━━━ Exercise material ━━━

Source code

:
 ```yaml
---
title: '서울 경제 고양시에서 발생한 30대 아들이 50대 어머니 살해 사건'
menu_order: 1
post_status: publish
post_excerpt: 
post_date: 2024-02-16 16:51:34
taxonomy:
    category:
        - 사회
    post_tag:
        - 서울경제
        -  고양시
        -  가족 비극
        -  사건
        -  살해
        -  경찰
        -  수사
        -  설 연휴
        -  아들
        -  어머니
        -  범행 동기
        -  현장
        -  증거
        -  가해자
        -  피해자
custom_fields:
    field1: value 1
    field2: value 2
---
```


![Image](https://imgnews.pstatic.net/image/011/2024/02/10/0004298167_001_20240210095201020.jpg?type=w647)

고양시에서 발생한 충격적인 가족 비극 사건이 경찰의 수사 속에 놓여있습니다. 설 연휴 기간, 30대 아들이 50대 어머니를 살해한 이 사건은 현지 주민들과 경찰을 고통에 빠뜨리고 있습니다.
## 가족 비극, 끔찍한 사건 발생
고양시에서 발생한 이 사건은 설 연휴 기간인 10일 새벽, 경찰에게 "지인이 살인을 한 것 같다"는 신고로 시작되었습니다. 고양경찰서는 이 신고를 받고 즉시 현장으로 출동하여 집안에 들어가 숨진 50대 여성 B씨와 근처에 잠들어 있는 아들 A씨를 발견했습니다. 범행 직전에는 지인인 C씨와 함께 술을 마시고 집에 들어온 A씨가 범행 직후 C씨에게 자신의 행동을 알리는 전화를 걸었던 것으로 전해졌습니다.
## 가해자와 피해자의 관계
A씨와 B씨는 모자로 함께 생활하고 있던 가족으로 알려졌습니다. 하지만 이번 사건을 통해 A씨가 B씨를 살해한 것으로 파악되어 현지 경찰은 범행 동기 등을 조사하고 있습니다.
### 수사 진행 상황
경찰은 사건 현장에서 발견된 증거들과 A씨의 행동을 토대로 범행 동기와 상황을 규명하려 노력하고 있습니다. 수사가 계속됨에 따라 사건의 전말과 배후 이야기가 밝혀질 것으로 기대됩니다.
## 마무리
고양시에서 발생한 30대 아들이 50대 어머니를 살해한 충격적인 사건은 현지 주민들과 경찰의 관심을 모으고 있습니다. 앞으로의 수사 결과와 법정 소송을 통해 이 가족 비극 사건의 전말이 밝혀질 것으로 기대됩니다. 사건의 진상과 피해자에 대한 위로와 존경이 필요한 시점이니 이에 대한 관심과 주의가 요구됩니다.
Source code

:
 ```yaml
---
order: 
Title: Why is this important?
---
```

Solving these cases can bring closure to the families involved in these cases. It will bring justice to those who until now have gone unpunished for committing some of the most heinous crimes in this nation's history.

━━━

## [Problem]
Scan the records for the string "this" and report each line where it occurs.

## [Response area]
Title: Why is this important?
Solving these cases can bring closure to the families involved in these cases. It will bring justice to those who until now have gone unpunished for committing some of the most heinous crimes in this nation's history.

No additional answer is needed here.